Dataset entries START

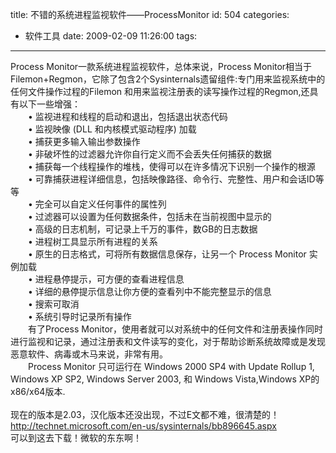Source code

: title: 不错的系统进程监视软件——ProcessMonitor
id: 504
categories:
  - 软件工具
date: 2009-02-09 11:26:00
tags:
---

Process Monitor一款系统进程监视软件，总体来说，Process Monitor相当于Filemon+Regmon，它除了包含2个Sysinternals遗留组件:专门用来监视系统中的任何文件操作过程的Filemon 和用来监视注册表的读写操作过程的Regmon,还具有以下一些增强：
</br>　　• 监视进程和线程的启动和退出，包括退出状态代码
</br>　　• 监视映像 (DLL 和内核模式驱动程序) 加载
</br>　　• 捕获更多输入输出参数操作
</br>　　• 非破坏性的过滤器允许你自行定义而不会丢失任何捕获的数据
</br>　　• 捕获每一个线程操作的堆栈，使得可以在许多情况下识别一个操作的根源
</br>　　• 可靠捕获进程详细信息，包括映像路径、命令行、完整性、用户和会话ID等等
</br>　　• 完全可以自定义任何事件的属性列
</br>　　• 过滤器可以设置为任何数据条件，包括未在当前视图中显示的
</br>　　• 高级的日志机制，可记录上千万的事件，数GB的日志数据
</br>　　• 进程树工具显示所有进程的关系
</br>　　• 原生的日志格式，可将所有数据信息保存，让另一个 Process Monitor 实例加载
</br>　　• 进程悬停提示，可方便的查看进程信息
</br>　　• 详细的悬停提示信息让你方便的查看列中不能完整显示的信息
</br>　　• 搜索可取消
</br>　　• 系统引导时记录所有操作
</br>　　有了Process Monitor，使用者就可以对系统中的任何文件和注册表操作同时进行监视和记录，通过注册表和文件读写的变化，对于帮助诊断系统故障或是发现恶意软件、病毒或木马来说，非常有用。
</br>　　Process Monitor 只可运行在 Windows 2000 SP4 with Update Rollup 1, Windows XP SP2, Windows Server 2003, 和 Windows Vista,Windows XP的x86/x64版本.
</br>
</br>现在的版本是2.03，汉化版本还没出现，不过E文都不难，很清楚的！
</br>http://technet.microsoft.com/en-us/sysinternals/bb896645.aspx
</br>可以到这去下载！微软的东东啊！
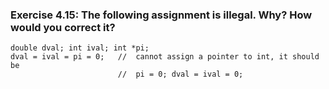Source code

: ### Exercise 4.15: The following assignment is illegal. Why? How would you correct it?
    double dval; int ival; int *pi;
    dval = ival = pi = 0;   //  cannot assign a pointer to int, it should be
                            //  pi = 0; dval = ival = 0;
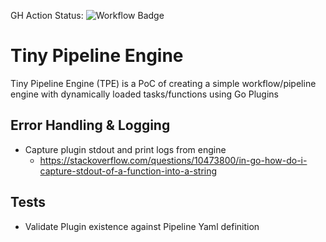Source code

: GH Action Status: ![Workflow Badge](https://github.com/tacf/tiny-pipeline-engine/actions/workflows/tpe_lint_build.yaml/badge.svg)
# Tiny Pipeline Engine

Tiny Pipeline Engine (TPE) is a PoC of creating a simple workflow/pipeline engine with dynamically loaded tasks/functions using Go Plugins

## Error Handling & Logging

- Capture plugin stdout and print logs from engine
    - https://stackoverflow.com/questions/10473800/in-go-how-do-i-capture-stdout-of-a-function-into-a-string


## Tests

- Validate Plugin existence against Pipeline Yaml definition

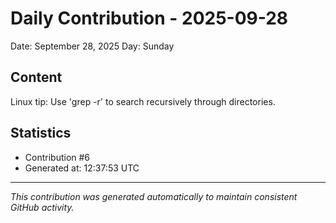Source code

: # Daily Contribution - 2025-09-28

Date: September 28, 2025
Day: Sunday

## Content

Linux tip: Use 'grep -r' to search recursively through directories.

## Statistics

- Contribution #6
- Generated at: 12:37:53 UTC

---
*This contribution was generated automatically to maintain consistent GitHub activity.*
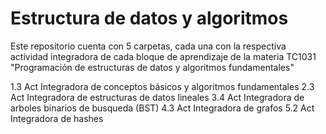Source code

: # Estructura de datos y algoritmos

Este repositorio cuenta con 5 carpetas, cada una con la respectiva actividad integradora de cada bloque de aprendizaje de la materia TC1031 "Programación de estructuras de datos y algoritmos fundamentales" 

1.3 Act Integradora de conceptos básicos y algoritmos fundamentales
2.3 Act Integradora de estructuras de datos lineales
3.4 Act Integradora de arboles binarios de busqueda (BST)
4.3 Act Integradora de grafos
5.2 Act Integradora de hashes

Dataset entries END

*Task objective*: The answer must be the full listing above, copied exactly, with no pictures in it.

*Exercise output*:
Source code

: title: 不错的系统进程监视软件——ProcessMonitor
id: 504
categories:
  - 软件工具
date: 2009-02-09 11:26:00
tags:
---

Process Monitor一款系统进程监视软件，总体来说，Process Monitor相当于Filemon+Regmon，它除了包含2个Sysinternals遗留组件:专门用来监视系统中的任何文件操作过程的Filemon 和用来监视注册表的读写操作过程的Regmon,还具有以下一些增强：
</br>　　• 监视进程和线程的启动和退出，包括退出状态代码
</br>　　• 监视映像 (DLL 和内核模式驱动程序) 加载
</br>　　• 捕获更多输入输出参数操作
</br>　　• 非破坏性的过滤器允许你自行定义而不会丢失任何捕获的数据
</br>　　• 捕获每一个线程操作的堆栈，使得可以在许多情况下识别一个操作的根源
</br>　　• 可靠捕获进程详细信息，包括映像路径、命令行、完整性、用户和会话ID等等
</br>　　• 完全可以自定义任何事件的属性列
</br>　　• 过滤器可以设置为任何数据条件，包括未在当前视图中显示的
</br>　　• 高级的日志机制，可记录上千万的事件，数GB的日志数据
</br>　　• 进程树工具显示所有进程的关系
</br>　　• 原生的日志格式，可将所有数据信息保存，让另一个 Process Monitor 实例加载
</br>　　• 进程悬停提示，可方便的查看进程信息
</br>　　• 详细的悬停提示信息让你方便的查看列中不能完整显示的信息
</br>　　• 搜索可取消
</br>　　• 系统引导时记录所有操作
</br>　　有了Process Monitor，使用者就可以对系统中的任何文件和注册表操作同时进行监视和记录，通过注册表和文件读写的变化，对于帮助诊断系统故障或是发现恶意软件、病毒或木马来说，非常有用。
</br>　　Process Monitor 只可运行在 Windows 2000 SP4 with Update Rollup 1, Windows XP SP2, Windows Server 2003, 和 Windows Vista,Windows XP的x86/x64版本.
</br>
</br>现在的版本是2.03，汉化版本还没出现，不过E文都不难，很清楚的！
</br>http://technet.microsoft.com/en-us/sysinternals/bb896645.aspx
</br>可以到这去下载！微软的东东啊！
Source code

: ### Exercise 4.15: The following assignment is illegal. Why? How would you correct it?
    double dval; int ival; int *pi;
    dval = ival = pi = 0;   //  cannot assign a pointer to int, it should be
                            //  pi = 0; dval = ival = 0;
Source code

: GH Action Status: ![Workflow Badge](https://github.com/tacf/tiny-pipeline-engine/actions/workflows/tpe_lint_build.yaml/badge.svg)
# Tiny Pipeline Engine

Tiny Pipeline Engine (TPE) is a PoC of creating a simple workflow/pipeline engine with dynamically loaded tasks/functions using Go Plugins

## Error Handling & Logging

- Capture plugin stdout and print logs from engine
    - https://stackoverflow.com/questions/10473800/in-go-how-do-i-capture-stdout-of-a-function-into-a-string


## Tests

- Validate Plugin existence against Pipeline Yaml definition

Source code

: # Daily Contribution - 2025-09-28

Date: September 28, 2025
Day: Sunday

## Content

Linux tip: Use 'grep -r' to search recursively through directories.

## Statistics

- Contribution #6
- Generated at: 12:37:53 UTC

---
*This contribution was generated automatically to maintain consistent GitHub activity.*
Source code

: # Estructura de datos y algoritmos

Este repositorio cuenta con 5 carpetas, cada una con la respectiva actividad integradora de cada bloque de aprendizaje de la materia TC1031 "Programación de estructuras de datos y algoritmos fundamentales" 

1.3 Act Integradora de conceptos básicos y algoritmos fundamentales
2.3 Act Integradora de estructuras de datos lineales
3.4 Act Integradora de arboles binarios de busqueda (BST)
4.3 Act Integradora de grafos
5.2 Act Integradora de hashes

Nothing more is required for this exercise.